I don’t need research reports to tell me how to feel on this one. I don’t need to take some sort of grad seminar to convince me differently. I have been in the classroom for over 8 years at this point. All of that time I have been teaching college writing. I also have raised three girls, so I see it from a parent’s perspective.
Kids don’t need hours upon hours of homework to prove they are worthy of the high school diploma. I think sometimes we forget they are kids. And yes I say we because I have been that instructor. I have been it regularly.
Yes I may ruffle feathers, but is our goal to take every ounce of their childhood time left over at the end of the day even at 16, 17 and 18? Because if this is your goal then nope. Nope I don’t accept it.
Students are spending 8+ hours with us in our classrooms and then coming home and doing 2+ hours of homework (this is definitely on the lighter side) for us. Do we need to teach them material and work ethic with our assignments? Heck yes! They need to understand the importance of working for what you need and want. They do need to understand it takes hard work to get there. But I think we may have been skewed in methods of getting there.
Burying them in work so that they are forced to become mini-adults and machines pumping out work for us that in the end sit on our desk for assessment. I respect my profession way too much to tell others what they should be doing in their classroom. Basically, I won’t presume to know the best way to teach math or social sciences or any other course than my own. Heck I would even venture to tell my English colleagues what they should and need to do.
But what I will say for the last two years I have changed the way I teach. I teach dual credit college writing, dual credit college speech, dual credit children’s literature, English 9, Mass Media and SAT Prep. I find that smaller assignments in class with me and often partially carried over at home are more beneficial.
For example, in my college writing course we recently had a lesson on analysis of scholarly writing. In class, I taught them how to break down an author’s arguments in a table. You know argument as table top and the supporting evidence as the legs of the table.
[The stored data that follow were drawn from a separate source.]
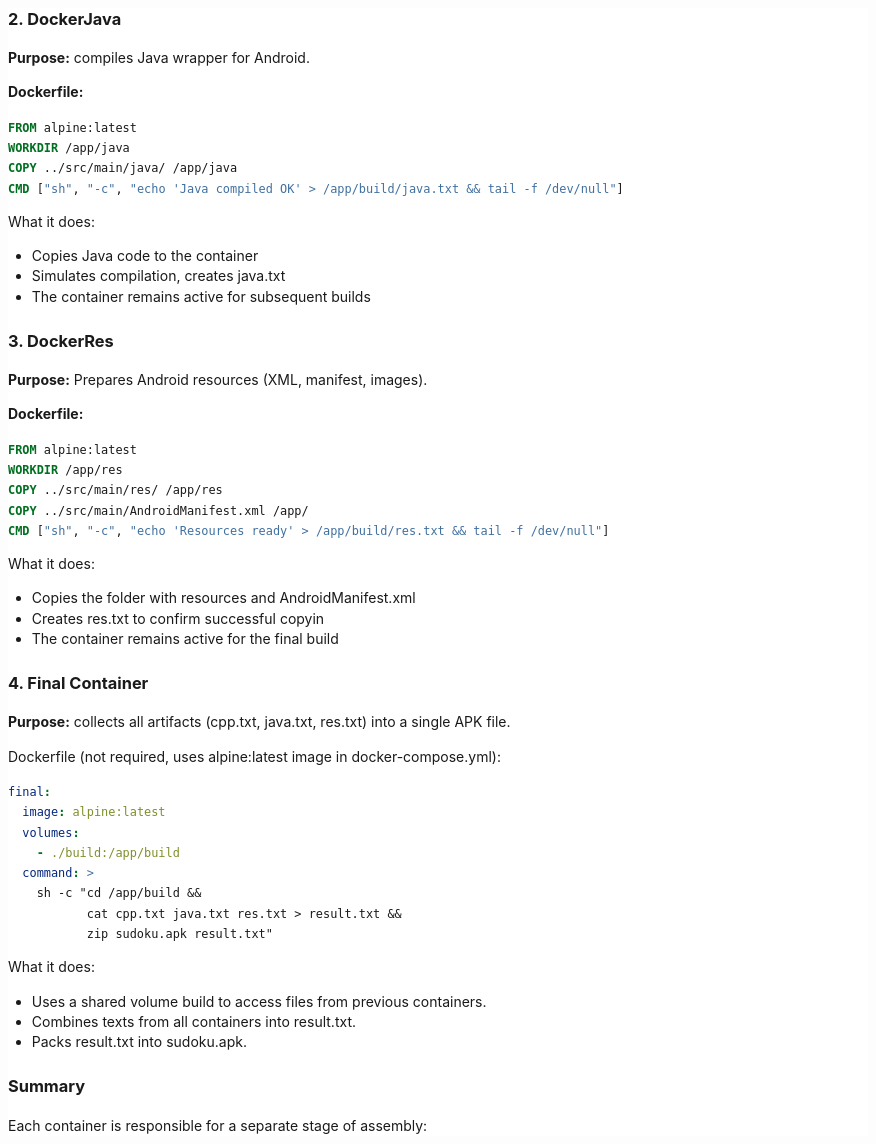 ### 2. DockerJava
**Purpose:** compiles Java wrapper for Android.

**Dockerfile:**
```dockerfile
FROM alpine:latest
WORKDIR /app/java
COPY ../src/main/java/ /app/java
CMD ["sh", "-c", "echo 'Java compiled OK' > /app/build/java.txt && tail -f /dev/null"]
```

What it does:
- Copies Java code to the container
- Simulates compilation, creates java.txt
- The container remains active for subsequent builds

### 3. DockerRes
**Purpose:** Prepares Android resources (XML, manifest, images).

**Dockerfile:**
```dockerfile
FROM alpine:latest
WORKDIR /app/res
COPY ../src/main/res/ /app/res
COPY ../src/main/AndroidManifest.xml /app/
CMD ["sh", "-c", "echo 'Resources ready' > /app/build/res.txt && tail -f /dev/null"]
```

What it does:
- Copies the folder with resources and AndroidManifest.xml
- Creates res.txt to confirm successful copyin
- The container remains active for the final build

### 4. Final Container
**Purpose:** collects all artifacts (cpp.txt, java.txt, res.txt) into a single APK file.

Dockerfile (not required, uses alpine:latest image in docker-compose.yml):
```yaml
final:
  image: alpine:latest
  volumes:
    - ./build:/app/build
  command: >
    sh -c "cd /app/build &&
           cat cpp.txt java.txt res.txt > result.txt &&
           zip sudoku.apk result.txt"
```

What it does:
- Uses a shared volume build to access files from previous containers.
- Combines texts from all containers into result.txt.
- Packs result.txt into sudoku.apk.

### Summary
Each container is responsible for a separate stage of assembly:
I taught it like a mathematical formula. We called them artistic proofs and centered around the rhetorical language of academe. This took about 1 and half class periods. No homework and lots of working with one another and lots of working me as a guide and observer.
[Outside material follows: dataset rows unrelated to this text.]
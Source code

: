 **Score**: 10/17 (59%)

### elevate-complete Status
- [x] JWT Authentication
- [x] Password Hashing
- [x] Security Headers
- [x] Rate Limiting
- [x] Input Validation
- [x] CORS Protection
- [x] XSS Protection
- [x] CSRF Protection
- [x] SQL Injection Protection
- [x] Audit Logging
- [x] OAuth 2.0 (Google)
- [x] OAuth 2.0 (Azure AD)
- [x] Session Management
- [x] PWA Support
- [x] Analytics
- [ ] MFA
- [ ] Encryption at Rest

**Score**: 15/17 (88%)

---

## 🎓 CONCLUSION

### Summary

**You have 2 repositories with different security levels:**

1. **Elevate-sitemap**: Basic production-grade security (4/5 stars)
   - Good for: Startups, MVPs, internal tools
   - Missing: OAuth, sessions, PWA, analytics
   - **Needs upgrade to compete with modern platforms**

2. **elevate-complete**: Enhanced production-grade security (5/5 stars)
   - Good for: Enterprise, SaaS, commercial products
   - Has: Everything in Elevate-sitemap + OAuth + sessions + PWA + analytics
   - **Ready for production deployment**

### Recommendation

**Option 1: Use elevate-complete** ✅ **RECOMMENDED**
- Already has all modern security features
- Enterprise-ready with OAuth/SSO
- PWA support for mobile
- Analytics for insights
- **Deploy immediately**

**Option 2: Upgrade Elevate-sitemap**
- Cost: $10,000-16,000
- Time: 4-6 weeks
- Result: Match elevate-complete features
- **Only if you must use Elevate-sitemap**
Then I gave my students about half of the class period to write a one and a half page MLA formatted response paper for me. It wasn’t enough time to finish in class, but was enough time to let work with me for awhile, work with their partner for awhile and we did this all in google docs so I could see it all. They had a little that required them to work at home, but it didn’t bury them.
Can I tell you how many kids felt like that process was helpful. They mostly taught themselves how to break down academic language. I gave them the tools and they did it. Does giving them an hour worth of homework every night achieve the same. Maybe it does.
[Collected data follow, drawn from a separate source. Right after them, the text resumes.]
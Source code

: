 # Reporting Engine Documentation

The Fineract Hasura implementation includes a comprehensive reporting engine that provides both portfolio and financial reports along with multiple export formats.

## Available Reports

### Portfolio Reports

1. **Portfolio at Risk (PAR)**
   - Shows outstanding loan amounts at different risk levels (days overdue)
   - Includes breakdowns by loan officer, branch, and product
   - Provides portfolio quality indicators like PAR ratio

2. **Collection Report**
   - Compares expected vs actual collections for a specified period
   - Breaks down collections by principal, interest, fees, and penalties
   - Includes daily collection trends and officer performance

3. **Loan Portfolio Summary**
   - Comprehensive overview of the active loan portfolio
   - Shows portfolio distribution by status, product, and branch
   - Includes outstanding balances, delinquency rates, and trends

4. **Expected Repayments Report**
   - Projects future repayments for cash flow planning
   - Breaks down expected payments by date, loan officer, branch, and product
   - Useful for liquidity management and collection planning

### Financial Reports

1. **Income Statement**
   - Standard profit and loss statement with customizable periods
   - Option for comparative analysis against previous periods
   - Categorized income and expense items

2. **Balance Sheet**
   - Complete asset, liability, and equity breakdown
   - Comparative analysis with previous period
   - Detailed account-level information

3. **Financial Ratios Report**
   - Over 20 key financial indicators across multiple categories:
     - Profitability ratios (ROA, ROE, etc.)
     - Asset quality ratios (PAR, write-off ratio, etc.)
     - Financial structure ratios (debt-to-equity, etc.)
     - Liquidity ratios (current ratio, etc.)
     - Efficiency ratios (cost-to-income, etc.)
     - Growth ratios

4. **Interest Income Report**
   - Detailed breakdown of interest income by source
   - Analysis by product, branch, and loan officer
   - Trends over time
But in that weeks time they probably had 20-30 minutes of work from me and made progress as college writers that me assigning a 5 page paper and letting them go at it at home alone would not accomplish. I didn’t bury them. It was chunked out in class with me directing, me observing and then on their own.
Just the same when we are reading for my course. Anyone else struggle with students that don’t read? Yea if you don’t, I don’t believe you. There is nothing worse than that observation that inevitably happens when someone hasn’t read. So yea I do a lot of our reading together. If we read together then I spend less time in the battle of teaching to students who don’t know what is going on. I end up frustrated and they end up frustrated with me.
The reality is that I sometimes have to assign reading because I do teach college classes and English classes, but I set up my classes so that required reading is imperative to do because if not you won’t be prepared and stakes are too high to not. But they also know that the more we get done in class the better off their homework load will be. It is a pact we make and so far it works.
I have results teachers. I have positive results. I am doing something right because I have the evidence to prove it. Now I understand and will make the statement that college is a very different thing. It requires work and it requires tons of self discipline, but I will say I am teaching high school kids college courses, so I am consistently striking an odd balance between you are a college student, but also a high school kid. I teach juniors in high school who are basically freshmen in college. This works for all of us.